## PROBLEM TO SOLVE
In the data below, reproduce everything exactly except the images.
--- DATA RECORDS Enclosed Below ---
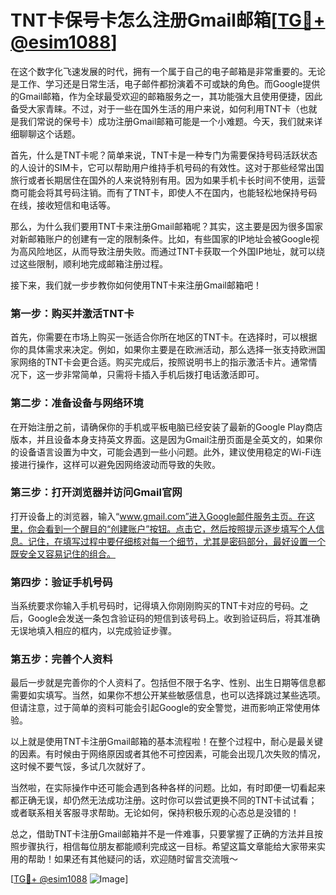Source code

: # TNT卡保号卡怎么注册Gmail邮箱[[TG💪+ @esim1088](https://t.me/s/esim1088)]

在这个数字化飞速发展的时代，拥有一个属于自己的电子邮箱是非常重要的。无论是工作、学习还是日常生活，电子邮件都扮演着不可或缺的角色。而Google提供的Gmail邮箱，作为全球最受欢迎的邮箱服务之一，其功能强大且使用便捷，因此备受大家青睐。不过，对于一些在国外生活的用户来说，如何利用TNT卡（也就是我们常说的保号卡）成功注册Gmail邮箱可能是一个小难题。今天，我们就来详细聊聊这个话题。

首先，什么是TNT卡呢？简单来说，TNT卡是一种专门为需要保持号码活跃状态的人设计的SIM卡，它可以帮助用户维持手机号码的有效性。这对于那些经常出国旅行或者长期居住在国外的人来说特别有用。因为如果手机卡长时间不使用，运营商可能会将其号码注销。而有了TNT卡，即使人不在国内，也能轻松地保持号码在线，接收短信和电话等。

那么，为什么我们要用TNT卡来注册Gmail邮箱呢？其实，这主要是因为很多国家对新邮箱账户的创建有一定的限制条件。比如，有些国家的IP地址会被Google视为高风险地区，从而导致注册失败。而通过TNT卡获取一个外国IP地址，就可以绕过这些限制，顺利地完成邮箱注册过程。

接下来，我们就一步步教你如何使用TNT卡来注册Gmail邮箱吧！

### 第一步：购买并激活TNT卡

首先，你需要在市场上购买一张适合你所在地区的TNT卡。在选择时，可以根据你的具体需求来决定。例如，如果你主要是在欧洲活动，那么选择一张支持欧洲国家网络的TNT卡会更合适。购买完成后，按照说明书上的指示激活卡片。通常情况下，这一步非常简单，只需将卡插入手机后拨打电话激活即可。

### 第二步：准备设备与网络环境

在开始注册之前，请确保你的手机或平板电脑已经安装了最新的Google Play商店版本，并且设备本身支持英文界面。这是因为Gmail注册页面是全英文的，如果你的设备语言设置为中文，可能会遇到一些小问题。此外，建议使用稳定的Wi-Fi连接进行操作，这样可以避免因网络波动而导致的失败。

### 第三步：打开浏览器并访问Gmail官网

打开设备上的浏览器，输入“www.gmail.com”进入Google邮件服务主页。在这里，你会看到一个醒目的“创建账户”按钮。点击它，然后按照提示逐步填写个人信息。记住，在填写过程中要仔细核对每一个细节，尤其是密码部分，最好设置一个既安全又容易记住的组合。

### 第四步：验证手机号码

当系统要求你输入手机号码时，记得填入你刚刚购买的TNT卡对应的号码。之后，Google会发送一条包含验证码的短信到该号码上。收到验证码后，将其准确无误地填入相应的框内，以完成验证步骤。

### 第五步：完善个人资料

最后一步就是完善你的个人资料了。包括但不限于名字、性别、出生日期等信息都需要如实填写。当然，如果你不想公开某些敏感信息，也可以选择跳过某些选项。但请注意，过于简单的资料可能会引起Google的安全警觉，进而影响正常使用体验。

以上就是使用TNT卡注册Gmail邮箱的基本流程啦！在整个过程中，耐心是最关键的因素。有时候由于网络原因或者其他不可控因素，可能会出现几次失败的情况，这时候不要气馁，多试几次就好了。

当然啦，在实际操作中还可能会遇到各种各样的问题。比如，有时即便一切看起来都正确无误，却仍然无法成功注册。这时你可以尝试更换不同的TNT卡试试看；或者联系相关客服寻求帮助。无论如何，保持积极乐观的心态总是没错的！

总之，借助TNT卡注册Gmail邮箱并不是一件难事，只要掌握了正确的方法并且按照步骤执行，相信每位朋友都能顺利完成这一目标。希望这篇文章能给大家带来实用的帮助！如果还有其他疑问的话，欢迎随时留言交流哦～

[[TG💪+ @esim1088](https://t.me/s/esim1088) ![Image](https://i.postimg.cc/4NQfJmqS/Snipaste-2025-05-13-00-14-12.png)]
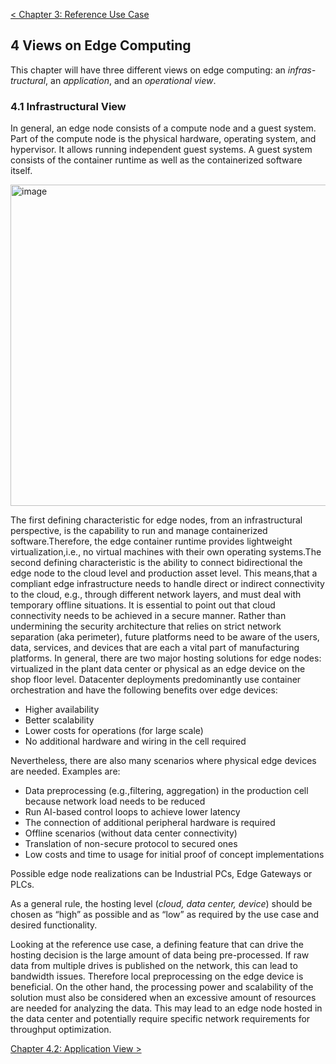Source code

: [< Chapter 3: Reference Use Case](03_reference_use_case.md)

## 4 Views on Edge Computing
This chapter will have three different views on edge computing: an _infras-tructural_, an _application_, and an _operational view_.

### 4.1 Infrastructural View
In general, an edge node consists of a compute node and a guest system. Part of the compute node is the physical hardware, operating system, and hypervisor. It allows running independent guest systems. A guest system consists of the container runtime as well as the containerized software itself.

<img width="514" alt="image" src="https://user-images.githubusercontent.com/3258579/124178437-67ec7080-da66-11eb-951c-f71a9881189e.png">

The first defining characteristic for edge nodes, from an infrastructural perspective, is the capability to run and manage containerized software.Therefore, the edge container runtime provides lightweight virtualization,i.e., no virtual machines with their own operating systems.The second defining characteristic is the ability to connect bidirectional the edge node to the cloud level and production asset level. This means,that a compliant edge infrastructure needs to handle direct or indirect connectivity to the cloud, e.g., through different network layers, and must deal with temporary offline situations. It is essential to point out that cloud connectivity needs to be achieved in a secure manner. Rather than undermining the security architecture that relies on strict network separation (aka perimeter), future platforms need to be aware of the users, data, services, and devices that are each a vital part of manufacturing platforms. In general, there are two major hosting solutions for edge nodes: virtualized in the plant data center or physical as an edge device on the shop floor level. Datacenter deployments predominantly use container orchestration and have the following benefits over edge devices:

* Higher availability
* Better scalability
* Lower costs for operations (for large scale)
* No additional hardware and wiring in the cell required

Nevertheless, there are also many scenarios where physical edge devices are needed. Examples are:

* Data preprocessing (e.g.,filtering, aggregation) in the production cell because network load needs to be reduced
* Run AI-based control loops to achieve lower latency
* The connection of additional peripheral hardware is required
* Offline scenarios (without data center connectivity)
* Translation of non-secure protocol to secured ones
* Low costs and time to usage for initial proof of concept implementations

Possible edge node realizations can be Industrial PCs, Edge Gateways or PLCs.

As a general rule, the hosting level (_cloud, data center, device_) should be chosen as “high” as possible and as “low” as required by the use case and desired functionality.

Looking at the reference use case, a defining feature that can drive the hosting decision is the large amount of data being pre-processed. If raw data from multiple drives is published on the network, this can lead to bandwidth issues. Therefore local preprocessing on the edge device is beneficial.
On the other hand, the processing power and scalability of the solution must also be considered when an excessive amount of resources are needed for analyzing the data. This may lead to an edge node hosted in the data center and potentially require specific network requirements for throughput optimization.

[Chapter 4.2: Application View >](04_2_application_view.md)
--- End of Enclosed DATA RECORDS ---
## ANSWER BELOW
Source code

: # TNT卡保号卡怎么注册Gmail邮箱[[TG💪+ @esim1088](https://t.me/s/esim1088)]

在这个数字化飞速发展的时代，拥有一个属于自己的电子邮箱是非常重要的。无论是工作、学习还是日常生活，电子邮件都扮演着不可或缺的角色。而Google提供的Gmail邮箱，作为全球最受欢迎的邮箱服务之一，其功能强大且使用便捷，因此备受大家青睐。不过，对于一些在国外生活的用户来说，如何利用TNT卡（也就是我们常说的保号卡）成功注册Gmail邮箱可能是一个小难题。今天，我们就来详细聊聊这个话题。

首先，什么是TNT卡呢？简单来说，TNT卡是一种专门为需要保持号码活跃状态的人设计的SIM卡，它可以帮助用户维持手机号码的有效性。这对于那些经常出国旅行或者长期居住在国外的人来说特别有用。因为如果手机卡长时间不使用，运营商可能会将其号码注销。而有了TNT卡，即使人不在国内，也能轻松地保持号码在线，接收短信和电话等。

那么，为什么我们要用TNT卡来注册Gmail邮箱呢？其实，这主要是因为很多国家对新邮箱账户的创建有一定的限制条件。比如，有些国家的IP地址会被Google视为高风险地区，从而导致注册失败。而通过TNT卡获取一个外国IP地址，就可以绕过这些限制，顺利地完成邮箱注册过程。

接下来，我们就一步步教你如何使用TNT卡来注册Gmail邮箱吧！

### 第一步：购买并激活TNT卡

首先，你需要在市场上购买一张适合你所在地区的TNT卡。在选择时，可以根据你的具体需求来决定。例如，如果你主要是在欧洲活动，那么选择一张支持欧洲国家网络的TNT卡会更合适。购买完成后，按照说明书上的指示激活卡片。通常情况下，这一步非常简单，只需将卡插入手机后拨打电话激活即可。

### 第二步：准备设备与网络环境

在开始注册之前，请确保你的手机或平板电脑已经安装了最新的Google Play商店版本，并且设备本身支持英文界面。这是因为Gmail注册页面是全英文的，如果你的设备语言设置为中文，可能会遇到一些小问题。此外，建议使用稳定的Wi-Fi连接进行操作，这样可以避免因网络波动而导致的失败。

### 第三步：打开浏览器并访问Gmail官网

打开设备上的浏览器，输入“www.gmail.com”进入Google邮件服务主页。在这里，你会看到一个醒目的“创建账户”按钮。点击它，然后按照提示逐步填写个人信息。记住，在填写过程中要仔细核对每一个细节，尤其是密码部分，最好设置一个既安全又容易记住的组合。

### 第四步：验证手机号码

当系统要求你输入手机号码时，记得填入你刚刚购买的TNT卡对应的号码。之后，Google会发送一条包含验证码的短信到该号码上。收到验证码后，将其准确无误地填入相应的框内，以完成验证步骤。

### 第五步：完善个人资料

最后一步就是完善你的个人资料了。包括但不限于名字、性别、出生日期等信息都需要如实填写。当然，如果你不想公开某些敏感信息，也可以选择跳过某些选项。但请注意，过于简单的资料可能会引起Google的安全警觉，进而影响正常使用体验。

以上就是使用TNT卡注册Gmail邮箱的基本流程啦！在整个过程中，耐心是最关键的因素。有时候由于网络原因或者其他不可控因素，可能会出现几次失败的情况，这时候不要气馁，多试几次就好了。

当然啦，在实际操作中还可能会遇到各种各样的问题。比如，有时即便一切看起来都正确无误，却仍然无法成功注册。这时你可以尝试更换不同的TNT卡试试看；或者联系相关客服寻求帮助。无论如何，保持积极乐观的心态总是没错的！

总之，借助TNT卡注册Gmail邮箱并不是一件难事，只要掌握了正确的方法并且按照步骤执行，相信每位朋友都能顺利完成这一目标。希望这篇文章能给大家带来实用的帮助！如果还有其他疑问的话，欢迎随时留言交流哦～

[[TG💪+ @esim1088](https://t.me/s/esim1088) ![Image](https://i.postimg.cc/4NQfJmqS/Snipaste-2025-05-13-00-14-12.png)]
Source code

: [< Chapter 3: Reference Use Case](03_reference_use_case.md)

## 4 Views on Edge Computing
This chapter will have three different views on edge computing: an _infras-tructural_, an _application_, and an _operational view_.

### 4.1 Infrastructural View
In general, an edge node consists of a compute node and a guest system. Part of the compute node is the physical hardware, operating system, and hypervisor. It allows running independent guest systems. A guest system consists of the container runtime as well as the containerized software itself.

<img width="514" alt="image" src="https://user-images.githubusercontent.com/3258579/124178437-67ec7080-da66-11eb-951c-f71a9881189e.png">

The first defining characteristic for edge nodes, from an infrastructural perspective, is the capability to run and manage containerized software.Therefore, the edge container runtime provides lightweight virtualization,i.e., no virtual machines with their own operating systems.The second defining characteristic is the ability to connect bidirectional the edge node to the cloud level and production asset level. This means,that a compliant edge infrastructure needs to handle direct or indirect connectivity to the cloud, e.g., through different network layers, and must deal with temporary offline situations. It is essential to point out that cloud connectivity needs to be achieved in a secure manner. Rather than undermining the security architecture that relies on strict network separation (aka perimeter), future platforms need to be aware of the users, data, services, and devices that are each a vital part of manufacturing platforms. In general, there are two major hosting solutions for edge nodes: virtualized in the plant data center or physical as an edge device on the shop floor level. Datacenter deployments predominantly use container orchestration and have the following benefits over edge devices:

* Higher availability
* Better scalability
* Lower costs for operations (for large scale)
* No additional hardware and wiring in the cell required

Nevertheless, there are also many scenarios where physical edge devices are needed. Examples are:

* Data preprocessing (e.g.,filtering, aggregation) in the production cell because network load needs to be reduced
* Run AI-based control loops to achieve lower latency
* The connection of additional peripheral hardware is required
* Offline scenarios (without data center connectivity)
* Translation of non-secure protocol to secured ones
* Low costs and time to usage for initial proof of concept implementations

Possible edge node realizations can be Industrial PCs, Edge Gateways or PLCs.

As a general rule, the hosting level (_cloud, data center, device_) should be chosen as “high” as possible and as “low” as required by the use case and desired functionality.

Looking at the reference use case, a defining feature that can drive the hosting decision is the large amount of data being pre-processed. If raw data from multiple drives is published on the network, this can lead to bandwidth issues. Therefore local preprocessing on the edge device is beneficial.
On the other hand, the processing power and scalability of the solution must also be considered when an excessive amount of resources are needed for analyzing the data. This may lead to an edge node hosted in the data center and potentially require specific network requirements for throughput optimization.

[Chapter 4.2: Application View >](04_2_application_view.md)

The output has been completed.